[Work item] The entries shown next need to be written again word for word.

--- Data for review Enclosed Below ---

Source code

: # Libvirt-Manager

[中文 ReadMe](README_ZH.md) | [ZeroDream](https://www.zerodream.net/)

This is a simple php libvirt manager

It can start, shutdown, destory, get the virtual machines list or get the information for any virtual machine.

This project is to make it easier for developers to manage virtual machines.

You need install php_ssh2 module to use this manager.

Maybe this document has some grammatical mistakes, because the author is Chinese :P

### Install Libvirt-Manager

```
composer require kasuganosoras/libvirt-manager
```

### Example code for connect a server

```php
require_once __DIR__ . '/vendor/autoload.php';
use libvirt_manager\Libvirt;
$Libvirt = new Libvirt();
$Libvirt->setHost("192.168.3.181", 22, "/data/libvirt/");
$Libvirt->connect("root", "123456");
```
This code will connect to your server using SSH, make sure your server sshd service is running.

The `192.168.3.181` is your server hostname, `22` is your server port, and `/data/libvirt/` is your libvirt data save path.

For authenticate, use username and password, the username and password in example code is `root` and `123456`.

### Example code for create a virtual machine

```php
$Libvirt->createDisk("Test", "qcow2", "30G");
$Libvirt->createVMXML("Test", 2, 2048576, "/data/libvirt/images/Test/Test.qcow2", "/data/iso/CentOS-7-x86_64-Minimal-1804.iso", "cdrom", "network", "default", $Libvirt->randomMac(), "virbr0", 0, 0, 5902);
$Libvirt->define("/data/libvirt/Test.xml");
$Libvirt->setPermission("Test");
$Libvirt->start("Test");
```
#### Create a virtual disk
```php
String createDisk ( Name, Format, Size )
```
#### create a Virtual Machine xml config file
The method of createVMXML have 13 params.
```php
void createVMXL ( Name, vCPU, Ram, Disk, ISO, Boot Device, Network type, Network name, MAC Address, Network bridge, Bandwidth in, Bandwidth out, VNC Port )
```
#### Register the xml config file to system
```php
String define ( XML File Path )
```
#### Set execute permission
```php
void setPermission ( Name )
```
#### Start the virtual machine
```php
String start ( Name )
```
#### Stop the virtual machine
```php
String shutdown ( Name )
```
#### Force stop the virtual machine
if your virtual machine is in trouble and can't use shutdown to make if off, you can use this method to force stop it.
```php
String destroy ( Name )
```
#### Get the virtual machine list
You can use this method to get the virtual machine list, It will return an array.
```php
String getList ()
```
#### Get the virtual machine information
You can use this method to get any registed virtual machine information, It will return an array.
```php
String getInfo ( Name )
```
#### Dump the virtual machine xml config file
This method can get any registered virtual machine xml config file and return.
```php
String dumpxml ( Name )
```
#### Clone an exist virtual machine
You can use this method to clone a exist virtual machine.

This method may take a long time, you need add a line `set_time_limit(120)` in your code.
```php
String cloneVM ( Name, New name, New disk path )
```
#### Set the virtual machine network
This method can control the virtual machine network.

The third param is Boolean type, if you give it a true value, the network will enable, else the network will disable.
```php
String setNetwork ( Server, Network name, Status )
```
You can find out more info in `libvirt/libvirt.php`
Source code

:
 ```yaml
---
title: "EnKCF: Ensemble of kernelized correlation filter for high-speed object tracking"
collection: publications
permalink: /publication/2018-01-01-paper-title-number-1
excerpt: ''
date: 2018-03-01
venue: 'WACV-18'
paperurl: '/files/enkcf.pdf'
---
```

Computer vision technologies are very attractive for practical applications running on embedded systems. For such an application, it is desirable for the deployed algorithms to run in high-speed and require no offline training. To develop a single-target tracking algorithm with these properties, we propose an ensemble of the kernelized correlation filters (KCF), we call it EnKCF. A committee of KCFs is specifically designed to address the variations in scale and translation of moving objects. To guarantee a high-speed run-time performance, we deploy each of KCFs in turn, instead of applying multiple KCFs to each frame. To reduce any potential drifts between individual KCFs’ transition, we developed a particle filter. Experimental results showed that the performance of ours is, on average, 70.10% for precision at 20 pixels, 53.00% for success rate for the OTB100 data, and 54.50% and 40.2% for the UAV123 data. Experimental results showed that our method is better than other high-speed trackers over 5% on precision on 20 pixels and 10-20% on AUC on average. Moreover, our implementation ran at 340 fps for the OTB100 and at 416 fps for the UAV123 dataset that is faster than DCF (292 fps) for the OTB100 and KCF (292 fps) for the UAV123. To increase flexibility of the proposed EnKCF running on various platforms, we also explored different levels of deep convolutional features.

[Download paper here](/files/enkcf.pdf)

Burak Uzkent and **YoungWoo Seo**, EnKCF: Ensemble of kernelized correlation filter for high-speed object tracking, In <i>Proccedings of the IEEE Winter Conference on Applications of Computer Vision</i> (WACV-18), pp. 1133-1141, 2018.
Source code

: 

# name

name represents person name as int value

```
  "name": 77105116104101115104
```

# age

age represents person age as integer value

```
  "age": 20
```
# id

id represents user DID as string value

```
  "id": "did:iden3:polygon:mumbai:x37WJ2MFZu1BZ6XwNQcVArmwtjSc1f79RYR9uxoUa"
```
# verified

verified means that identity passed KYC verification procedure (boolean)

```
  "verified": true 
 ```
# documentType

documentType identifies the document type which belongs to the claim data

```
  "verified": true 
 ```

--- End of Enclosed Data for review ---

[Solution to this task]
Source code

: # Libvirt-Manager

[中文 ReadMe](README_ZH.md) | [ZeroDream](https://www.zerodream.net/)

This is a simple php libvirt manager

It can start, shutdown, destory, get the virtual machines list or get the information for any virtual machine.

This project is to make it easier for developers to manage virtual machines.

You need install php_ssh2 module to use this manager.

Maybe this document has some grammatical mistakes, because the author is Chinese :P

### Install Libvirt-Manager

```
composer require kasuganosoras/libvirt-manager
```

### Example code for connect a server

```php
require_once __DIR__ . '/vendor/autoload.php';
use libvirt_manager\Libvirt;
$Libvirt = new Libvirt();
$Libvirt->setHost("192.168.3.181", 22, "/data/libvirt/");
$Libvirt->connect("root", "123456");
```
This code will connect to your server using SSH, make sure your server sshd service is running.

The `192.168.3.181` is your server hostname, `22` is your server port, and `/data/libvirt/` is your libvirt data save path.

For authenticate, use username and password, the username and password in example code is `root` and `123456`.

### Example code for create a virtual machine

```php
$Libvirt->createDisk("Test", "qcow2", "30G");
$Libvirt->createVMXML("Test", 2, 2048576, "/data/libvirt/images/Test/Test.qcow2", "/data/iso/CentOS-7-x86_64-Minimal-1804.iso", "cdrom", "network", "default", $Libvirt->randomMac(), "virbr0", 0, 0, 5902);
$Libvirt->define("/data/libvirt/Test.xml");
$Libvirt->setPermission("Test");
$Libvirt->start("Test");
```
#### Create a virtual disk
```php
String createDisk ( Name, Format, Size )
```
#### create a Virtual Machine xml config file
The method of createVMXML have 13 params.
```php
void createVMXL ( Name, vCPU, Ram, Disk, ISO, Boot Device, Network type, Network name, MAC Address, Network bridge, Bandwidth in, Bandwidth out, VNC Port )
```
#### Register the xml config file to system
```php
String define ( XML File Path )
```
#### Set execute permission
```php
void setPermission ( Name )
```
#### Start the virtual machine
```php
String start ( Name )
```
#### Stop the virtual machine
```php
String shutdown ( Name )
```
#### Force stop the virtual machine
if your virtual machine is in trouble and can't use shutdown to make if off, you can use this method to force stop it.
```php
String destroy ( Name )
```
#### Get the virtual machine list
You can use this method to get the virtual machine list, It will return an array.
```php
String getList ()
```
#### Get the virtual machine information
You can use this method to get any registed virtual machine information, It will return an array.
```php
String getInfo ( Name )
```
#### Dump the virtual machine xml config file
This method can get any registered virtual machine xml config file and return.
```php
String dumpxml ( Name )
```
#### Clone an exist virtual machine
You can use this method to clone a exist virtual machine.

This method may take a long time, you need add a line `set_time_limit(120)` in your code.
```php
String cloneVM ( Name, New name, New disk path )
```
#### Set the virtual machine network
This method can control the virtual machine network.

The third param is Boolean type, if you give it a true value, the network will enable, else the network will disable.
```php
String setNetwork ( Server, Network name, Status )
```
You can find out more info in `libvirt/libvirt.php`
Source code

:
 ```yaml
---
title: "EnKCF: Ensemble of kernelized correlation filter for high-speed object tracking"
collection: publications
permalink: /publication/2018-01-01-paper-title-number-1
excerpt: ''
date: 2018-03-01
venue: 'WACV-18'
paperurl: '/files/enkcf.pdf'
---
```

Computer vision technologies are very attractive for practical applications running on embedded systems. For such an application, it is desirable for the deployed algorithms to run in high-speed and require no offline training. To develop a single-target tracking algorithm with these properties, we propose an ensemble of the kernelized correlation filters (KCF), we call it EnKCF. A committee of KCFs is specifically designed to address the variations in scale and translation of moving objects. To guarantee a high-speed run-time performance, we deploy each of KCFs in turn, instead of applying multiple KCFs to each frame. To reduce any potential drifts between individual KCFs’ transition, we developed a particle filter. Experimental results showed that the performance of ours is, on average, 70.10% for precision at 20 pixels, 53.00% for success rate for the OTB100 data, and 54.50% and 40.2% for the UAV123 data. Experimental results showed that our method is better than other high-speed trackers over 5% on precision on 20 pixels and 10-20% on AUC on average. Moreover, our implementation ran at 340 fps for the OTB100 and at 416 fps for the UAV123 dataset that is faster than DCF (292 fps) for the OTB100 and KCF (292 fps) for the UAV123. To increase flexibility of the proposed EnKCF running on various platforms, we also explored different levels of deep convolutional features.

[Download paper here](/files/enkcf.pdf)

Burak Uzkent and **YoungWoo Seo**, EnKCF: Ensemble of kernelized correlation filter for high-speed object tracking, In <i>Proccedings of the IEEE Winter Conference on Applications of Computer Vision</i> (WACV-18), pp. 1133-1141, 2018.
Source code

: 

# name

name represents person name as int value

```
  "name": 77105116104101115104
```

# age

age represents person age as integer value

```
  "age": 20
```
# id

id represents user DID as string value

```
  "id": "did:iden3:polygon:mumbai:x37WJ2MFZu1BZ6XwNQcVArmwtjSc1f79RYR9uxoUa"
```
# verified

verified means that identity passed KYC verification procedure (boolean)

```
  "verified": true 
 ```
# documentType

documentType identifies the document type which belongs to the claim data

```
  "verified": true 
 ```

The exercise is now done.